Me fui caminando por una Rambla Sur vacía y azotada por el viento, escuchando en el mp3 "Ezekiel 7 and the Permanent Efficacy of Grace", la extraordinaria canción que cierra el último disco de los Mountain Goats. El tema, inspirado en un pasaje apocalíptico del Antiguo Testamento, habla sobre alguien, al parecer un criminal, que maneja entre una lluvia torrencial, que lleva a alguien atado en su coche hacia Mexico y se detiene ocasionalmente para inyectarse heroína. Es increíblemente triste y espiritual a la vez, a pesar de lo sórdido de su tema; una canción sobre un mundo arrasado en secreto. Pero entre la melodía se me colaban los cánticos de hinchada políticos que ya no sonaban pero que seguían en mi cabeza.
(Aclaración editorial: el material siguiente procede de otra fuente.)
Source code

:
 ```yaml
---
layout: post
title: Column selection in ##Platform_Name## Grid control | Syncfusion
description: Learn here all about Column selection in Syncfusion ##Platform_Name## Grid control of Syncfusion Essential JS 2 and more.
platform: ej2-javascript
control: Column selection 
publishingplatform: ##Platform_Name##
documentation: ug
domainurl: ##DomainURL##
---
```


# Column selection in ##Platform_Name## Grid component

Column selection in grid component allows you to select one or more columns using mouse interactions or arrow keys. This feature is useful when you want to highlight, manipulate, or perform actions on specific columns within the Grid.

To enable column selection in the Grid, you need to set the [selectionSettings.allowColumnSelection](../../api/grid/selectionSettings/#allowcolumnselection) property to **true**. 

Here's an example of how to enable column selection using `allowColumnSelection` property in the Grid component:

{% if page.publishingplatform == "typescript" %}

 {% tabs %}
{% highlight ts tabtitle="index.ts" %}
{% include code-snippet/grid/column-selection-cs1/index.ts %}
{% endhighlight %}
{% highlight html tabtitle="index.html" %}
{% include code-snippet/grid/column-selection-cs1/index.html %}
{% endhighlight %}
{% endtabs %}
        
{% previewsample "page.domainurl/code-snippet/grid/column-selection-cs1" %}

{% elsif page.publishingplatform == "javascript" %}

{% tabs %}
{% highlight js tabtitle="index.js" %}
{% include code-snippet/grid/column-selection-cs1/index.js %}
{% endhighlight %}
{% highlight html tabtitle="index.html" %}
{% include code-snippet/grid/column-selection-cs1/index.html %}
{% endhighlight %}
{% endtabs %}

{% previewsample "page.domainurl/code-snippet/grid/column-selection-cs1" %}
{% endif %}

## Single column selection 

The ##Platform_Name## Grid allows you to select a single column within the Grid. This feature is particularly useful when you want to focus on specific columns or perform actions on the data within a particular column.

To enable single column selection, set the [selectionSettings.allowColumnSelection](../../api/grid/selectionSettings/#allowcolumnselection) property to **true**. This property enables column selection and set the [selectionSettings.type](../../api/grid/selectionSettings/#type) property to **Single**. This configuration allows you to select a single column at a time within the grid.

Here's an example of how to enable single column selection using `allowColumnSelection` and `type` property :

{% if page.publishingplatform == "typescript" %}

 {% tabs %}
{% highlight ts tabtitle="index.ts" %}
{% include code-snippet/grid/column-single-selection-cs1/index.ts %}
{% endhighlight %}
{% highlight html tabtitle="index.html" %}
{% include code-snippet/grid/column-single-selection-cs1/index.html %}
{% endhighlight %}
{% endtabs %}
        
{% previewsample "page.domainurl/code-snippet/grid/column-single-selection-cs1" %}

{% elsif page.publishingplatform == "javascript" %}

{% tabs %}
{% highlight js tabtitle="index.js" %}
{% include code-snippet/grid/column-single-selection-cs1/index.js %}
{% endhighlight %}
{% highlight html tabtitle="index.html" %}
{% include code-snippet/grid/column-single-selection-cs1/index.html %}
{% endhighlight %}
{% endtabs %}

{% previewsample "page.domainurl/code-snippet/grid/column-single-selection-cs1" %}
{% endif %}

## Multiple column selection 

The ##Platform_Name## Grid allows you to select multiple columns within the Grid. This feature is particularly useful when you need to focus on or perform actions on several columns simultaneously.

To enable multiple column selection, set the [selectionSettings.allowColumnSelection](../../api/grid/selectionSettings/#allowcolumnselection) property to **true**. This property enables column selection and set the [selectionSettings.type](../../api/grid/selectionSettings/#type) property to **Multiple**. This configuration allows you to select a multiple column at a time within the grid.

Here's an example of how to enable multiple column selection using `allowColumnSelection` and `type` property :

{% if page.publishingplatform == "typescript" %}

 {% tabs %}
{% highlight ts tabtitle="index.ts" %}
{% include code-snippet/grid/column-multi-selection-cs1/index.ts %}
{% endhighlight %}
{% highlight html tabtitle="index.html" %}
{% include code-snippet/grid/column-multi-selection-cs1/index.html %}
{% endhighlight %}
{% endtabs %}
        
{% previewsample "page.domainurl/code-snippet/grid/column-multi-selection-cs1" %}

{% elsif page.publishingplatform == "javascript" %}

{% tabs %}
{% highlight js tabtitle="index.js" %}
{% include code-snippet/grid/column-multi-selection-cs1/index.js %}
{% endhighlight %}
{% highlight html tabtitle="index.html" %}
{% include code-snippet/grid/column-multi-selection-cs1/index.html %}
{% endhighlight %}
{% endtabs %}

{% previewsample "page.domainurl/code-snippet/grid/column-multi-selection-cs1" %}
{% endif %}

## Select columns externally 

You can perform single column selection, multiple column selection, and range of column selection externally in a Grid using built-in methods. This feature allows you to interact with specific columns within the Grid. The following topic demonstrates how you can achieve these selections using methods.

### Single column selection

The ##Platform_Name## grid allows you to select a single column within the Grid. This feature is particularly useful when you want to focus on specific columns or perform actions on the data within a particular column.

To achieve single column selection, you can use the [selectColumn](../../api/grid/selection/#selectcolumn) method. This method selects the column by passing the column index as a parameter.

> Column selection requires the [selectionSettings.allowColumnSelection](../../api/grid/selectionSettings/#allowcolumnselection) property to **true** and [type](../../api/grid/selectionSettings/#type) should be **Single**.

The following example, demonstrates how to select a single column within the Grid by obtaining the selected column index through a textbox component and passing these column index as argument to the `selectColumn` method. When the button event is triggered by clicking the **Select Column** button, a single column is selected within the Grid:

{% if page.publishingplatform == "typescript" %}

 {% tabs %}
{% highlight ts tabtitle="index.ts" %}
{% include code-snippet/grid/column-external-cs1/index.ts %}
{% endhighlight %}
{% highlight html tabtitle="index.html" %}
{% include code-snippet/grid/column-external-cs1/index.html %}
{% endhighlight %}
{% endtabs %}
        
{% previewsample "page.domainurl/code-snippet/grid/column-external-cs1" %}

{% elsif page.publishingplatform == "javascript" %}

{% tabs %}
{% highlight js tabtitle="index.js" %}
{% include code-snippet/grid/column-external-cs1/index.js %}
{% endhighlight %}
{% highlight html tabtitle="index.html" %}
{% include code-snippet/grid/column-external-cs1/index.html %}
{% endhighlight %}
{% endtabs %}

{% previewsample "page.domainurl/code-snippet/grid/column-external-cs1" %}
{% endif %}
Hace veinte años sentí, cuando ganó el voto amarillo y se confirmó la Ley de Caducidad, que el mundo moral en el que creía se derrumbaba y que estaba rodeado por la oscuridad; hoy sin embargo no sentía lo mismo -a pesar de que las condiciones para que no sucediera lo mismo otra vez eran infinitamente mejores, una ventaja inútil-, sino simplemente una especie de cansancio resignado. En un mes habrá ballotage y se decidirá si es mejor tener a José Mujica como presidente o a Luis Alberto Lacalle; el panorama es favorable a Mujica, pero no tan seguro como creen algunos que hoy se me acercaban a decirme que no importa, que en noviembre esta decepción se va a convertir en felicidad y que el cambio no se va a detener en Uruguay. Tengo que darles la razón, el cambio parece estar yendo a mucha más velocidad de la que yo creía. Pero en otra dirección.
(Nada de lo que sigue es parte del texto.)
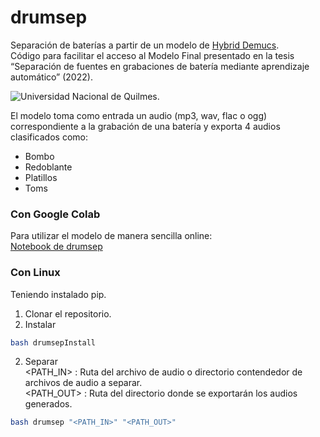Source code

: # drumsep
Separación de baterías a partir de un modelo de [Hybrid Demucs](https://github.com/facebookresearch/demucs). <br />
Código para facilitar el acceso al Modelo Final presentado en la tesis “Separación de fuentes  en grabaciones de batería mediante aprendizaje automático” (2022).

<p align="left">
<img src="https://euda.unq.edu.ar/wp-content/uploads/2021/05/logos-UNQ-265x65-1.png" alt="Universidad Nacional de Quilmes.">
</p>

El modelo toma como entrada un audio (mp3, wav, flac o ogg) correspondiente a la grabación de una batería y exporta 4 audios clasificados como:
* Bombo
* Redoblante
* Platillos
* Toms

### Con Google Colab
Para utilizar el modelo de manera sencilla online: <br />
[Notebook de drumsep](https://colab.research.google.com/drive/14uxUczAYP9EUZLZmA_uWv5I_mDU7iqJS?usp=sharing)

### Con Linux
Teniendo instalado pip. <br />
  1. Clonar el repositorio.
  2. Instalar
```bash
bash drumsepInstall
```
  2. Separar <br />
  <PATH_IN> : Ruta del archivo de audio o directorio contendedor de archivos de audio a separar. <br />
  <PATH_OUT> : Ruta del directorio donde se exportarán los audios generados. <br />
```bash
bash drumsep "<PATH_IN>" "<PATH_OUT>"
```

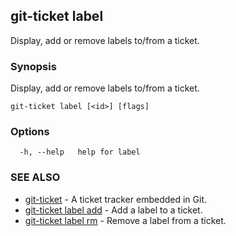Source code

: ## git-ticket label

Display, add or remove labels to/from a ticket.

### Synopsis

Display, add or remove labels to/from a ticket.

```
git-ticket label [<id>] [flags]
```

### Options

```
  -h, --help   help for label
```

### SEE ALSO

* [git-ticket](git-ticket.md)	 - A ticket tracker embedded in Git.
* [git-ticket label add](git-ticket_label_add.md)	 - Add a label to a ticket.
* [git-ticket label rm](git-ticket_label_rm.md)	 - Remove a label from a ticket.

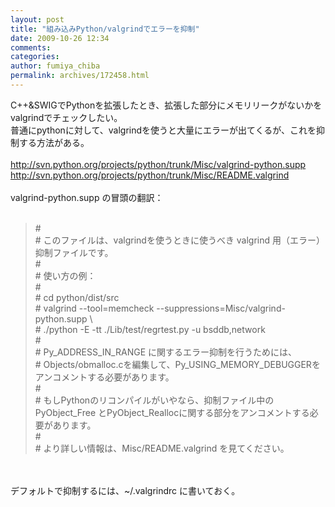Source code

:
 ```yaml
---
layout: post
title: "組み込みPython/valgrindでエラーを抑制"
date: 2009-10-26 12:34
comments: 
categories: 
author: fumiya_chiba
permalink: archives/172458.html
---
```


C++&SWIGでPythonを拡張したとき、拡張した部分にメモリリークがないかをvalgrindでチェックしたい。<br>
普通にpythonに対して、valgrindを使うと大量にエラーが出てくるが、これを抑制する方法がある。<br>
<br>
http://svn.python.org/projects/python/trunk/Misc/valgrind-python.supp<br>
http://svn.python.org/projects/python/trunk/Misc/README.valgrind<br>
<br>
valgrind-python.supp の冒頭の翻訳：<br>
<br>
<blockquote>#<br>
# このファイルは、valgrindを使うときに使うべき valgrind 用（エラー）抑制ファイルです。<br>
#<br>
# 使い方の例：<br>
#<br>
#	cd python/dist/src<br>
#	valgrind --tool=memcheck --suppressions=Misc/valgrind-python.supp \<br>
#		./python -E -tt ./Lib/test/regrtest.py -u bsddb,network<br>
#<br>
# Py_ADDRESS_IN_RANGE に関するエラー抑制を行うためには、<br>
# Objects/obmalloc.cを編集して、Py_USING_MEMORY_DEBUGGERをアンコメントする必要があります。<br>
#<br>
# もしPythonのリコンパイルがいやなら、抑制ファイル中のPyObject_Free とPyObject_Reallocに関する部分をアンコメントする必要があります。<br>
#<br>
# より詳しい情報は、Misc/README.valgrind を見てください。<br>
</blockquote><br>
<br>
デフォルトで抑制するには、~/.valgrindrc に書いておく。<br>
Me parece bien que se movilizen durante este mes por eso, se los dejo a ellos y a su oposición binaria entre países posibles. El país al que creo que yo pertenezco no contó en estas elecciones y no va a contar en el ballotage. Y acaba de ser derrotado, en forma definitiva. Uruguay acaba de marcar el hecho histórico de ser el único país que conozco que ha decidido, en forma democrática, no castigar a los peores monstruos de su historia moderna no una sino dos veces. Eso sí que es algo nuevo en el mundo, mucho más original que el Plan Ceibal. A más de cien años de la reforma educativa vareliana, a más de 70 de la impresionante modernización social de José Batlle y Ordóñez, a más de 50 del inesperado e improbable triunfo de Maracaná, tal vez sea un mojón sobre el que se edifique una nueva nacionalidad viscosa, ante la que me declaro permanentemente extranjero.